━━━━━ Information ━━━━━

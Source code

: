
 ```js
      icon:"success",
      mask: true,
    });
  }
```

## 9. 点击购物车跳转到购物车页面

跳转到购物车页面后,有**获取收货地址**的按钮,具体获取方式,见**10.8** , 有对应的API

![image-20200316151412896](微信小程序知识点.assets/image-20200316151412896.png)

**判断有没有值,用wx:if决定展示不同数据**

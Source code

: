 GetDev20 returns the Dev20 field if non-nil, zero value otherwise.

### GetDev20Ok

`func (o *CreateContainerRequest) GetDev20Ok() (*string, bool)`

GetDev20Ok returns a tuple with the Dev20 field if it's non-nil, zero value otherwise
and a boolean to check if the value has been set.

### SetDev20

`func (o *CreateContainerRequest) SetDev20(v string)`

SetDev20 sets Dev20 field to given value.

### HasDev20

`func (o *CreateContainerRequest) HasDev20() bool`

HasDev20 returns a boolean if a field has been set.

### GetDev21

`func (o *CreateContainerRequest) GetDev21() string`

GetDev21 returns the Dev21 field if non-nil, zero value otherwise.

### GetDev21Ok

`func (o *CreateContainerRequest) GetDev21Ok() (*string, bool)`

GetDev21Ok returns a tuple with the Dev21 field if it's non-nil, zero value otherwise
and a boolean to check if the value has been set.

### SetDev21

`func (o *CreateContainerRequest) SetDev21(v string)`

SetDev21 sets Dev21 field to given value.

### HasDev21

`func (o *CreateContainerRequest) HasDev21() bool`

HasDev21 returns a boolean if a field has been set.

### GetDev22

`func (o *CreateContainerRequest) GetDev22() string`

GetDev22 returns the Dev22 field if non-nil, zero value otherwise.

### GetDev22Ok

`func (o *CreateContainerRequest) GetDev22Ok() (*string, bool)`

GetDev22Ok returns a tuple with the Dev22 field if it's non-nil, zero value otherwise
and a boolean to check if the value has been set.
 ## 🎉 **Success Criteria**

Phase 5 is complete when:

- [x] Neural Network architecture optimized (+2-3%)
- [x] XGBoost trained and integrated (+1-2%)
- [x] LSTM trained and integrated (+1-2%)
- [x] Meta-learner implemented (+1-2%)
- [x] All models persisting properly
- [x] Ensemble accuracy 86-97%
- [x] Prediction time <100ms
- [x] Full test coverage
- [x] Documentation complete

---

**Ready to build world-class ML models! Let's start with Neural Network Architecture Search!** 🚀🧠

━━━━━

What this task involves:
Each line from the one containing "- [x] Full test coverage" through the final line of the records must be repeated exactly, with no line added or dropped.

Written solution:
- [x] Full test coverage
- [x] Documentation complete

---

**Ready to build world-class ML models! Let's start with Neural Network Architecture Search!** 🚀🧠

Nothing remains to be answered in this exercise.